Despite this, my co-worker is not convinced she needs to eat more broccoli. It turns out she is not alone. According to the Centers for Disease Control (CDC), 90 percent of Americans do not eat enough fruits and vegetables – and in 2016 the USDA reported that overall fruit and vegetable consumption has declined over the past 10 years.
September is Fruits and Veggies – More Matters Month, a health initiative aimed at increasing fruit and vegetable consumption in the United States. The campaign suggests that consumers fill half of their plate at every meal with fruits and vegetables.
Getting the recommended number of servings per day can take some work. Personally, I have no problem getting 2 to 3 servings of fruit a day. Vegetables are more of a challenge. Here are a few of the strategies I use to get enough:
Meal planning and prep – I try to prepare or cook a batch of something with tons of vegetables on the weekend that will last for several meals. It might just mean chopping a lot of vegetables to use for salads, but I also make casseroles, soups, etc., depending on the season.

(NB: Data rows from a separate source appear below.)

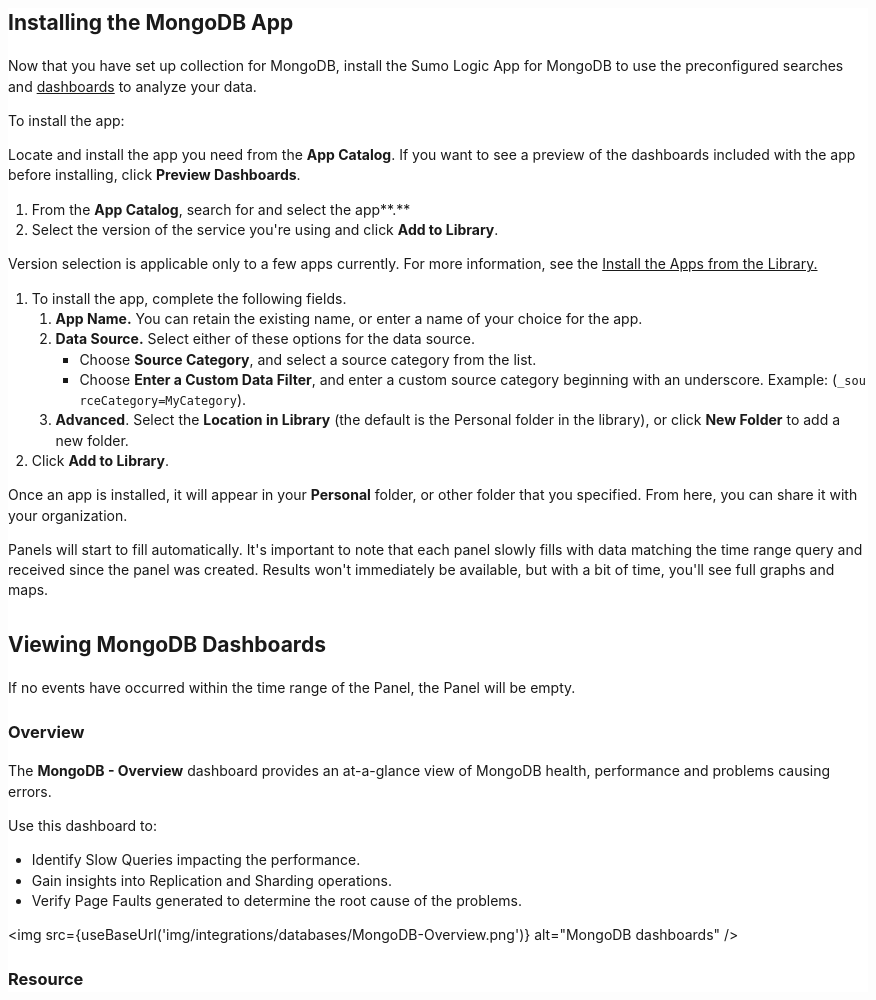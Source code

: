 
## Installing the MongoDB App

Now that you have set up collection for MongoDB, install the Sumo Logic App for MongoDB to use the preconfigured searches and [dashboards](https://help.sumologic.com/07Sumo-Logic-Apps/12Databases/MongoDB/MongoDB-App-Dashboards#Dashboards) to analyze your data.

To install the app:

Locate and install the app you need from the **App Catalog**. If you want to see a preview of the dashboards included with the app before installing, click **Preview Dashboards**.

1. From the **App Catalog**, search for and select the app**.**
2. Select the version of the service you're using and click **Add to Library**.


Version selection is applicable only to a few apps currently. For more information, see the [Install the Apps from the Library.](/docs/get-started/library/install-apps)


1. To install the app, complete the following fields.
    1. **App Name.** You can retain the existing name, or enter a name of your choice for the app. 
    2. **Data Source.** Select either of these options for the data source. 
        * Choose **Source Category**, and select a source category from the list. 
        * Choose **Enter a Custom Data Filter**, and enter a custom source category beginning with an underscore. Example: (`_sourceCategory=MyCategory`). 
    3. **Advanced**. Select the **Location in Library** (the default is the Personal folder in the library), or click **New Folder** to add a new folder.
2. Click **Add to Library**.

Once an app is installed, it will appear in your **Personal** folder, or other folder that you specified. From here, you can share it with your organization.

Panels will start to fill automatically. It's important to note that each panel slowly fills with data matching the time range query and received since the panel was created. Results won't immediately be available, but with a bit of time, you'll see full graphs and maps.


## Viewing MongoDB Dashboards

If no events have occurred within the time range of the Panel, the Panel will be empty.


### Overview

The **MongoDB - Overview** dashboard provides an at-a-glance view of MongoDB health, performance and problems causing errors.

Use this dashboard to:
* Identify Slow Queries impacting the performance.
* Gain insights into Replication and Sharding operations.
* Verify Page Faults generated to determine the root cause of the problems.

<img src={useBaseUrl('img/integrations/databases/MongoDB-Overview.png')} alt="MongoDB dashboards" />


### Resource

Salads – I try to eat one salad meal every day with greens and several servings of vegetables. In cooler months, my salad might be topped with roasted vegetables or a vegetarian chili to warm it up a bit.
Breakfast – Here’s where it gets a little weird. Lately I have been stirring lentils and spinach into my oatmeal during the last few minutes of cooking. It’s a way to sneak in extra greens and I find that a savory breakfast like this lasts me a lot longer than something sweet in the morning.
Some of the most compelling evidence about the importance of fruit and vegetable intake relates to mortality. That’s right: low fruit and vegetable intake has been identified as one of the health habits that contributes to a shortened lifespan. To me that is reason enough to pile my plate high with colorful produce and hopefully convinces you to do the same.